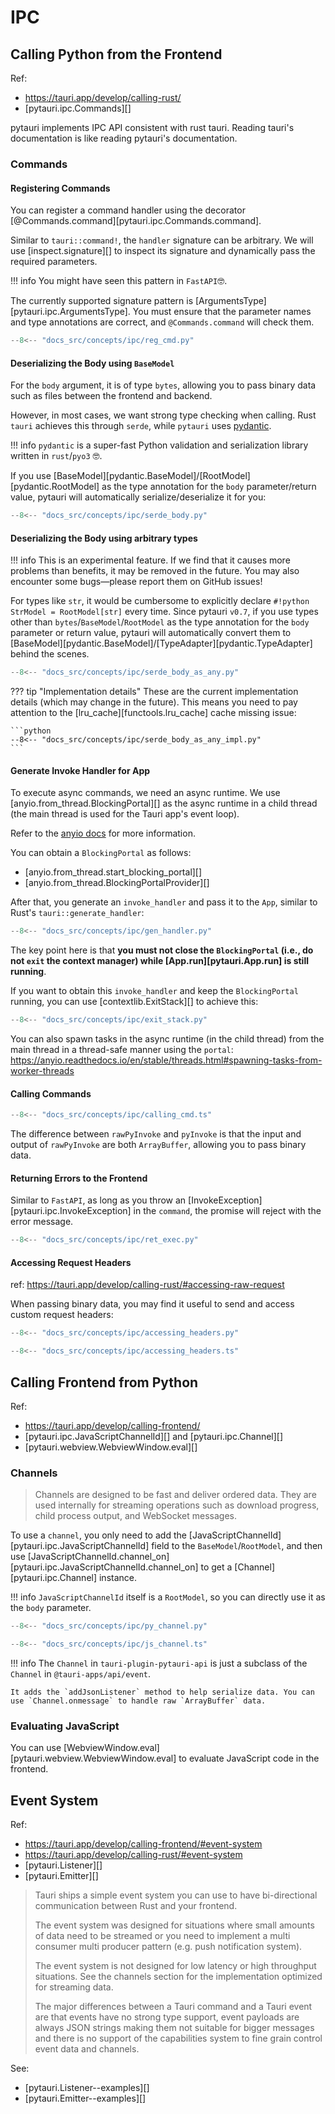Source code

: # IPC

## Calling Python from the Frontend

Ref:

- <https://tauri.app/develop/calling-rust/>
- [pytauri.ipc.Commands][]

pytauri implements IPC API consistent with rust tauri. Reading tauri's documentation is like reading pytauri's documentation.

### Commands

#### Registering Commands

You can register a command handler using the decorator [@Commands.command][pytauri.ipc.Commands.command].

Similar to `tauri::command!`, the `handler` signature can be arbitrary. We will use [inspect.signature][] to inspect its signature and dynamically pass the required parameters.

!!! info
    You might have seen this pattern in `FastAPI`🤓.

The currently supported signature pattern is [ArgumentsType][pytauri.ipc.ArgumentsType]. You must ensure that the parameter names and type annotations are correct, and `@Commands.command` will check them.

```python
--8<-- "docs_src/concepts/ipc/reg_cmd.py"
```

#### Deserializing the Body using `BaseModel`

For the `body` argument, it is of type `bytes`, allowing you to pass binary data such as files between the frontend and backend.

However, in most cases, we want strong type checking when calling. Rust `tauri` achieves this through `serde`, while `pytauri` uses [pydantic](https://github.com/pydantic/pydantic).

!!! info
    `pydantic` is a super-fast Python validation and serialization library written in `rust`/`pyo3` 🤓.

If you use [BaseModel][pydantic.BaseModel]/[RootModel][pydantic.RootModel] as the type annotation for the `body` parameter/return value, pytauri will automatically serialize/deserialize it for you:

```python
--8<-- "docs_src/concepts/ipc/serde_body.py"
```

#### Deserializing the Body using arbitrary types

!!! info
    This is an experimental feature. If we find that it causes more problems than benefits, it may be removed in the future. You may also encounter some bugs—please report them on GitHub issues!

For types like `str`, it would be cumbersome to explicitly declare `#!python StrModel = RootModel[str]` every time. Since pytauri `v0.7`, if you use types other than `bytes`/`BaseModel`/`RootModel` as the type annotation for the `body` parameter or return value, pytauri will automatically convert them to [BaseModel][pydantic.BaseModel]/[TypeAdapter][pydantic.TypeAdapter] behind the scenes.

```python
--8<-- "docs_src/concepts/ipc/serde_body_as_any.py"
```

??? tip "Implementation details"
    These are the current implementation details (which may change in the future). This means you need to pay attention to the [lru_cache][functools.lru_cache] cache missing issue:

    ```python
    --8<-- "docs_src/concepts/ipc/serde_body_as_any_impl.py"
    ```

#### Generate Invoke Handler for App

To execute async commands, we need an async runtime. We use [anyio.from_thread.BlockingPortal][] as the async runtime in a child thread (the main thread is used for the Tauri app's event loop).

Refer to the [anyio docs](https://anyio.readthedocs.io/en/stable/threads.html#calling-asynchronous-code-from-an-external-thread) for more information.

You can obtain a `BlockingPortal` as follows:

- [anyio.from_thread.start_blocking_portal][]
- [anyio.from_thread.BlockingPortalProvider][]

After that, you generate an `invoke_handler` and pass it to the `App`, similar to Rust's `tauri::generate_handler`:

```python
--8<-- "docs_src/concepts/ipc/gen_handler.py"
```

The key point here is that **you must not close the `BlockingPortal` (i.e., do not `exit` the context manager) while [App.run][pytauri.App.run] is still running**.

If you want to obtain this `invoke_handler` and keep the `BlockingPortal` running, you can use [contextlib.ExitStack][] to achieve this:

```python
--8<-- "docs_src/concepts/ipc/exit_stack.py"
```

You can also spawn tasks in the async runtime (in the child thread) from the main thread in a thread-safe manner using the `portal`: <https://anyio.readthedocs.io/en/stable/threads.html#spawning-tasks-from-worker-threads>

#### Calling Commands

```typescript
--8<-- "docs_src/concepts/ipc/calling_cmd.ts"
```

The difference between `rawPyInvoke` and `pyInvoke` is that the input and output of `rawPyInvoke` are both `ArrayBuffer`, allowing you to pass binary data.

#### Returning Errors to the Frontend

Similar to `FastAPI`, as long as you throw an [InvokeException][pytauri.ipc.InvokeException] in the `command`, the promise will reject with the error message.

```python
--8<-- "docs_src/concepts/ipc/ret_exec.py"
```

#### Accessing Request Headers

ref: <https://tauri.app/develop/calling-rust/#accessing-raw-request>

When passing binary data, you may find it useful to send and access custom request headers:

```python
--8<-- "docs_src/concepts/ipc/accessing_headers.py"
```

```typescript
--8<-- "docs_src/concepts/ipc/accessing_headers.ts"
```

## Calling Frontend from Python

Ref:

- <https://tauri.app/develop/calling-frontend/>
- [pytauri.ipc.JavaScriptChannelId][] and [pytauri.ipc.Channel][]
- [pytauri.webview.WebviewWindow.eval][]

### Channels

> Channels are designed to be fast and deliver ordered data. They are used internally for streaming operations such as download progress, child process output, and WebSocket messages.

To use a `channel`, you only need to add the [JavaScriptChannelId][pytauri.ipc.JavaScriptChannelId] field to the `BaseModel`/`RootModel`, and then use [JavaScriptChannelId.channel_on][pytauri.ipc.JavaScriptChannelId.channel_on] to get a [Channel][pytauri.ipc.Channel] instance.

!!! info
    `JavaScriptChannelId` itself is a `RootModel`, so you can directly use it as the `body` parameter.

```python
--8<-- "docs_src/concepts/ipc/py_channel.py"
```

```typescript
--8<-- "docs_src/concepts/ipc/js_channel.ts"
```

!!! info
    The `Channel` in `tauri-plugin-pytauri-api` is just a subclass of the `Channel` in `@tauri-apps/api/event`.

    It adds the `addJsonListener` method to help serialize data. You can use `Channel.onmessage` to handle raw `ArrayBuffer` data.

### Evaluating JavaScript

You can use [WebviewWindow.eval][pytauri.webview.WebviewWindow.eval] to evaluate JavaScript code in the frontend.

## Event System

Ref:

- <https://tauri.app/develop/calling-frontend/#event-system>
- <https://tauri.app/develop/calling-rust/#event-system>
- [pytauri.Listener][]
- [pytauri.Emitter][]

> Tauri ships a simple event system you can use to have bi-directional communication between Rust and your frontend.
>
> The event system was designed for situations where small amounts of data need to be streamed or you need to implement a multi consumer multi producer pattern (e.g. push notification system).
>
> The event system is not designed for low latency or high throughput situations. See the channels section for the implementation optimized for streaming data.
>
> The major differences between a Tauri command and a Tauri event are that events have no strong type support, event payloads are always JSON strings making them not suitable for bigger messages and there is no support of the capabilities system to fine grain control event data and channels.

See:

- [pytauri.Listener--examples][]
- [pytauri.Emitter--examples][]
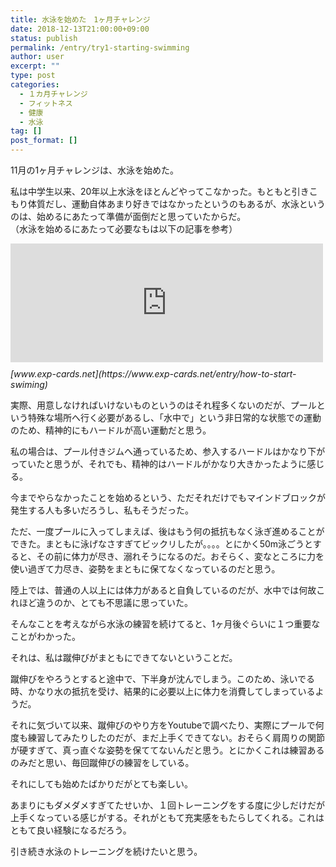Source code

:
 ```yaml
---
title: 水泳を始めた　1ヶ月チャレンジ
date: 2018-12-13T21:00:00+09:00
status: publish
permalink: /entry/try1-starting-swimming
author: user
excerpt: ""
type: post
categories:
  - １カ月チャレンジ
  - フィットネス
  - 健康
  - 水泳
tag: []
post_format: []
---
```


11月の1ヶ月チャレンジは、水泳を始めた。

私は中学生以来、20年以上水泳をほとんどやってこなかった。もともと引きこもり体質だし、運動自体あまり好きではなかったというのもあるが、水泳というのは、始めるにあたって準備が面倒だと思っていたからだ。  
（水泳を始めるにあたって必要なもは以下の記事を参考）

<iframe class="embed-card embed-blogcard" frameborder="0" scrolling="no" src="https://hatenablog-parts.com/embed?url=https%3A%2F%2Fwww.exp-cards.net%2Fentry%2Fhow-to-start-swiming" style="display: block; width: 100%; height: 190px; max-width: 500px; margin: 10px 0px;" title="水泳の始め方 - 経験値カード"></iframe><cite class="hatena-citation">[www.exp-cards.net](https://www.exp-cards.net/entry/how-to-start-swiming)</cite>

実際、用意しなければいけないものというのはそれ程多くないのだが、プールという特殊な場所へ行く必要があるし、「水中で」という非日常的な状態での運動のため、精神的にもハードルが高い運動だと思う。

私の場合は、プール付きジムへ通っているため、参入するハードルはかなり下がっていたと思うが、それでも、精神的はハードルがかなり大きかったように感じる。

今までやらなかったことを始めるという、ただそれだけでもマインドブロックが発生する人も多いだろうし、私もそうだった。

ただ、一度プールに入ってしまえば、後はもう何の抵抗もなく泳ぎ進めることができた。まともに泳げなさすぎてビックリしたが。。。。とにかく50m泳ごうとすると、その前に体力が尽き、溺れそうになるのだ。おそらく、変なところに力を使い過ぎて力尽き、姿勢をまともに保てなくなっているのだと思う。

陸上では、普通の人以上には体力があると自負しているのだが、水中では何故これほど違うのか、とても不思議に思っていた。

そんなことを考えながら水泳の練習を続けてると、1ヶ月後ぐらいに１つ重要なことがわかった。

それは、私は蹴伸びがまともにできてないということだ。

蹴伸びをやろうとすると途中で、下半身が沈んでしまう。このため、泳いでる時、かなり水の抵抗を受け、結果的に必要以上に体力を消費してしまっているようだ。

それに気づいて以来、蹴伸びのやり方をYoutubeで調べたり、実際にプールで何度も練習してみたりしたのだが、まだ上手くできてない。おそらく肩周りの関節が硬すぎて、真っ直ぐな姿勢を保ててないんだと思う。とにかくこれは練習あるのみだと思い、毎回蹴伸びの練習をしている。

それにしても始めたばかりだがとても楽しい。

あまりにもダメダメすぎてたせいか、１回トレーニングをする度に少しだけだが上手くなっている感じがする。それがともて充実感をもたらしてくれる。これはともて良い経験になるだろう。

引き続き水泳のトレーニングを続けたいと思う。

▶ **Exercise instructions**:
Make an exact copy of the lines from the top of the material through the line with "You might have", pictures excluded.

▶ **Result for this task**:
Source code

: # IPC

## Calling Python from the Frontend

Ref:

- <https://tauri.app/develop/calling-rust/>
- [pytauri.ipc.Commands][]

pytauri implements IPC API consistent with rust tauri. Reading tauri's documentation is like reading pytauri's documentation.

### Commands

#### Registering Commands

You can register a command handler using the decorator [@Commands.command][pytauri.ipc.Commands.command].

Similar to `tauri::command!`, the `handler` signature can be arbitrary. We will use [inspect.signature][] to inspect its signature and dynamically pass the required parameters.

!!! info
    You might have seen this pattern in `FastAPI`🤓.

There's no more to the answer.